All lines from the first one in the listing below to the one holding "In recent years, it", inclusive, are to be copied exactly.

-- Records provided --
○ ○ ○ ○

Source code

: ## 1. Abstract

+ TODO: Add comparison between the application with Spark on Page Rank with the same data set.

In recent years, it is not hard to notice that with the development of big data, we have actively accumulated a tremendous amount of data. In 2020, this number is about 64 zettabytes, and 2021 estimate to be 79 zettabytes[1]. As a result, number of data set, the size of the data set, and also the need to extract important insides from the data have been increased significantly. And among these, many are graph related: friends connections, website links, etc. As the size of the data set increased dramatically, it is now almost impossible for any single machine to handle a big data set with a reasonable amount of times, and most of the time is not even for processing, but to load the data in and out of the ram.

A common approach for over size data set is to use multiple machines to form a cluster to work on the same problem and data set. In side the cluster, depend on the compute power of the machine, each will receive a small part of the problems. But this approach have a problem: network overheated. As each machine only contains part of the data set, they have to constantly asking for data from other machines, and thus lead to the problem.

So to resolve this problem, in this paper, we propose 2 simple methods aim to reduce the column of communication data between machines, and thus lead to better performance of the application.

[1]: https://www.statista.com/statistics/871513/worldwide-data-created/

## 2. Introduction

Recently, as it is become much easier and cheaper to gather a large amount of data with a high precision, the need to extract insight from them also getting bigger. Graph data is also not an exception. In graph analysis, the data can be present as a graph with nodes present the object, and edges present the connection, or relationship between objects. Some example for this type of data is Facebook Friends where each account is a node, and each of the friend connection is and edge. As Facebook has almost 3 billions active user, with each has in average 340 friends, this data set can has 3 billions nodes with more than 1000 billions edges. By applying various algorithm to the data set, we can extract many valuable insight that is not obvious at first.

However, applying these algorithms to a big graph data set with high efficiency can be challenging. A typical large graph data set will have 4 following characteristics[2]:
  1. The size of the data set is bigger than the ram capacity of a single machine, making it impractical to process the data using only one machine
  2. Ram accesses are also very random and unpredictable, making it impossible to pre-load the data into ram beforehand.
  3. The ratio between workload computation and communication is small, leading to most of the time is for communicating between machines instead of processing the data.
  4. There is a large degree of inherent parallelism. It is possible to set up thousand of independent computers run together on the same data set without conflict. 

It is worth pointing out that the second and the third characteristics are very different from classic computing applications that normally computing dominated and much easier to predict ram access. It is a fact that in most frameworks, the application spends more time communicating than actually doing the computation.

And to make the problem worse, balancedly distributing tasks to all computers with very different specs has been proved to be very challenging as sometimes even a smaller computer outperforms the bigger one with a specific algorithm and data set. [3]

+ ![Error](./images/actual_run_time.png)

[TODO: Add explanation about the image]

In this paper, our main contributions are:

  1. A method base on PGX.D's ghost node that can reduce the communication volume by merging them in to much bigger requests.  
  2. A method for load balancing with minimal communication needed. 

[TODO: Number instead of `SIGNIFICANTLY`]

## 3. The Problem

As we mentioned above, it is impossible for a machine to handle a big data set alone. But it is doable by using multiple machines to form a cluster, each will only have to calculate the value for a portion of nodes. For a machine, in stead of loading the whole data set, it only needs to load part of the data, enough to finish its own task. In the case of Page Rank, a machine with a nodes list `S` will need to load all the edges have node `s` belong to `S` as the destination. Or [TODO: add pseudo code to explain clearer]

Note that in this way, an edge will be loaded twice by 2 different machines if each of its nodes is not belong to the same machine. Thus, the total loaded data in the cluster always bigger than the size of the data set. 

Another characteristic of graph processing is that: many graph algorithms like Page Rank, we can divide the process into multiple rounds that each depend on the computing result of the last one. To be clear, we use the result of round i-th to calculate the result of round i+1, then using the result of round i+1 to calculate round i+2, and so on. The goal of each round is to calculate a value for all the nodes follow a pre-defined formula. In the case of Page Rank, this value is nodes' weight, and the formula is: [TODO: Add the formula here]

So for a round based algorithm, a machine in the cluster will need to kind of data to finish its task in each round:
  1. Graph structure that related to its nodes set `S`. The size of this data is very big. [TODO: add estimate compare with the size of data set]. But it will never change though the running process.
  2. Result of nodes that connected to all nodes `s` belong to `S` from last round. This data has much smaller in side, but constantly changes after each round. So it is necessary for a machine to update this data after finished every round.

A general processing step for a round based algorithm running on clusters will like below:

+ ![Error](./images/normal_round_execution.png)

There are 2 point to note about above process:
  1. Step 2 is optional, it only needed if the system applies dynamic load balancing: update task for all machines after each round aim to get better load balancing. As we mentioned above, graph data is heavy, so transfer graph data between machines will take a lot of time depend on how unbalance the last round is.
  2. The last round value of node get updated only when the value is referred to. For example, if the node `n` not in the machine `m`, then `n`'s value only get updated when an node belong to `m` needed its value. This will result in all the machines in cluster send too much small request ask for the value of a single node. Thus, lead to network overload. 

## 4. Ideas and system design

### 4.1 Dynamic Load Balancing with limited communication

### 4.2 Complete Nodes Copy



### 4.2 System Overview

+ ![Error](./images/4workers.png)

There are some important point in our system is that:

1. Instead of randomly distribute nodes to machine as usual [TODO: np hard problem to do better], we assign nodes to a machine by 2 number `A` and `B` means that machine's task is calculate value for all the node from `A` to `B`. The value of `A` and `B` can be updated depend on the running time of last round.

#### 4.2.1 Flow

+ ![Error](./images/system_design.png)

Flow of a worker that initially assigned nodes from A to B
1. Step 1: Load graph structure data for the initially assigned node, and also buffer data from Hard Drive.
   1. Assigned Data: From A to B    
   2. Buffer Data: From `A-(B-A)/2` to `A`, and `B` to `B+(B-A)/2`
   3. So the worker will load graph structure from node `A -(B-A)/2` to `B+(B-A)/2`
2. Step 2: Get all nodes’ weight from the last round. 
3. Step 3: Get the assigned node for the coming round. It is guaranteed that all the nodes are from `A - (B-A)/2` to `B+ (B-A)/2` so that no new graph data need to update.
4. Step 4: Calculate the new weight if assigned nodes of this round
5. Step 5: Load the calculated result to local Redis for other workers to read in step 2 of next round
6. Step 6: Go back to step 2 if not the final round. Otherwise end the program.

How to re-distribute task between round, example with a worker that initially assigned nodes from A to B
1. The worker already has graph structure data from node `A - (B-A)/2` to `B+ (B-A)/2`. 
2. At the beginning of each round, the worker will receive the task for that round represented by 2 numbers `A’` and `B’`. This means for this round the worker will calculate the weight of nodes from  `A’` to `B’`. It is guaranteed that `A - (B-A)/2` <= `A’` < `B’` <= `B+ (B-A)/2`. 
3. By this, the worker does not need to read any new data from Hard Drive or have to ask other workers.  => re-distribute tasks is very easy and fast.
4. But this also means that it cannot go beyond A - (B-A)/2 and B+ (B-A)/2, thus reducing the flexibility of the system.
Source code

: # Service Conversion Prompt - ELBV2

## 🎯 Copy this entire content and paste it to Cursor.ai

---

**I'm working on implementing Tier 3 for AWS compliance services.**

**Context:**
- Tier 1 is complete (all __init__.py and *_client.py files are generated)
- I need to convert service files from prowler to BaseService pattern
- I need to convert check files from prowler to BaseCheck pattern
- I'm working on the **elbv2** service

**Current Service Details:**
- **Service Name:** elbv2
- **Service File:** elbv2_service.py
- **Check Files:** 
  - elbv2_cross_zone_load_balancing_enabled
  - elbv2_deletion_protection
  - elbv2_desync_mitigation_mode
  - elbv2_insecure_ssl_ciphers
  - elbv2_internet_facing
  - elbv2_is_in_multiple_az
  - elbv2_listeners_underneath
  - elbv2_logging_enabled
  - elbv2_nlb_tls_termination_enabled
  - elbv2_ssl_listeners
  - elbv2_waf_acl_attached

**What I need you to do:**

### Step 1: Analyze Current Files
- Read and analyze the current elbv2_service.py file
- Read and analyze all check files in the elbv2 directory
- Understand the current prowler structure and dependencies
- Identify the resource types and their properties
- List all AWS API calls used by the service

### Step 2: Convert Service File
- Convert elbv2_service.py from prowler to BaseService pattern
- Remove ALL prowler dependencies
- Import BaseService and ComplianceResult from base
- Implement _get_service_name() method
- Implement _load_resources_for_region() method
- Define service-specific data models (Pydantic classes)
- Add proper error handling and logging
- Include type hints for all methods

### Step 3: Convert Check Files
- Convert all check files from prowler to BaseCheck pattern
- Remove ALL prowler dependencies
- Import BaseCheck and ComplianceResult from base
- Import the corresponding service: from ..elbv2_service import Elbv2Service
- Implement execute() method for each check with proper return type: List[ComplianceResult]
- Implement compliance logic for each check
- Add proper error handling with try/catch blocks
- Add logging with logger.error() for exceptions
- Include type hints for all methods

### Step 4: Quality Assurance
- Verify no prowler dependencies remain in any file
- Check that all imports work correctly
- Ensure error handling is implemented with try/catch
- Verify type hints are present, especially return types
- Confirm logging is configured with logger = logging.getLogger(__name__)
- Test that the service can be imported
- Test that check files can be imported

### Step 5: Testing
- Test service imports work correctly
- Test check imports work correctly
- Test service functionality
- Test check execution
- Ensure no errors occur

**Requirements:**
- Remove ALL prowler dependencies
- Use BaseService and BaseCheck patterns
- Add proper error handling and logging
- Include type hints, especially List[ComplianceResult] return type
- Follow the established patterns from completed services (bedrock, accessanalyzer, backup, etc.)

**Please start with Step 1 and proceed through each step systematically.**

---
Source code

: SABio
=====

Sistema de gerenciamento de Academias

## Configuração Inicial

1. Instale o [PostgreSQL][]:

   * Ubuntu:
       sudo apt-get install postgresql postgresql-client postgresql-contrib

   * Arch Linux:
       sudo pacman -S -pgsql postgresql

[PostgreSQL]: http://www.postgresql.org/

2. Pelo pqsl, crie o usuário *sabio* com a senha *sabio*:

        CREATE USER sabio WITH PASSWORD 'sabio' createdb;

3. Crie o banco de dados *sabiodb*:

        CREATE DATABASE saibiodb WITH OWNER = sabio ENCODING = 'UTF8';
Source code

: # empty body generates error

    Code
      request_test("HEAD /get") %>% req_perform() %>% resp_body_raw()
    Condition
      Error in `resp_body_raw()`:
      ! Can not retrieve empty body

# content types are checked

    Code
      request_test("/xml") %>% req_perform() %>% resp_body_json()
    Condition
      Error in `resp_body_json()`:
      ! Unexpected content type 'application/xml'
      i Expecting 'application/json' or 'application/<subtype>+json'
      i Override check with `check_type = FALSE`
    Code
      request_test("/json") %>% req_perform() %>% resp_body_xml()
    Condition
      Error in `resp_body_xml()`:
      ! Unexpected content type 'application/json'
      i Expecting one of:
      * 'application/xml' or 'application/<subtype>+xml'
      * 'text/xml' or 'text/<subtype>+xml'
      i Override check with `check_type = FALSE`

○ ○ ○ ○

-- Answer to this task --
Source code

: ## 1. Abstract

+ TODO: Add comparison between the application with Spark on Page Rank with the same data set.

In recent years, it is not hard to notice that with the development of big data, we have actively accumulated a tremendous amount of data. In 2020, this number is about 64 zettabytes, and 2021 estimate to be 79 zettabytes[1]. As a result, number of data set, the size of the data set, and also the need to extract important insides from the data have been increased significantly. And among these, many are graph related: friends connections, website links, etc. As the size of the data set increased dramatically, it is now almost impossible for any single machine to handle a big data set with a reasonable amount of times, and most of the time is not even for processing, but to load the data in and out of the ram.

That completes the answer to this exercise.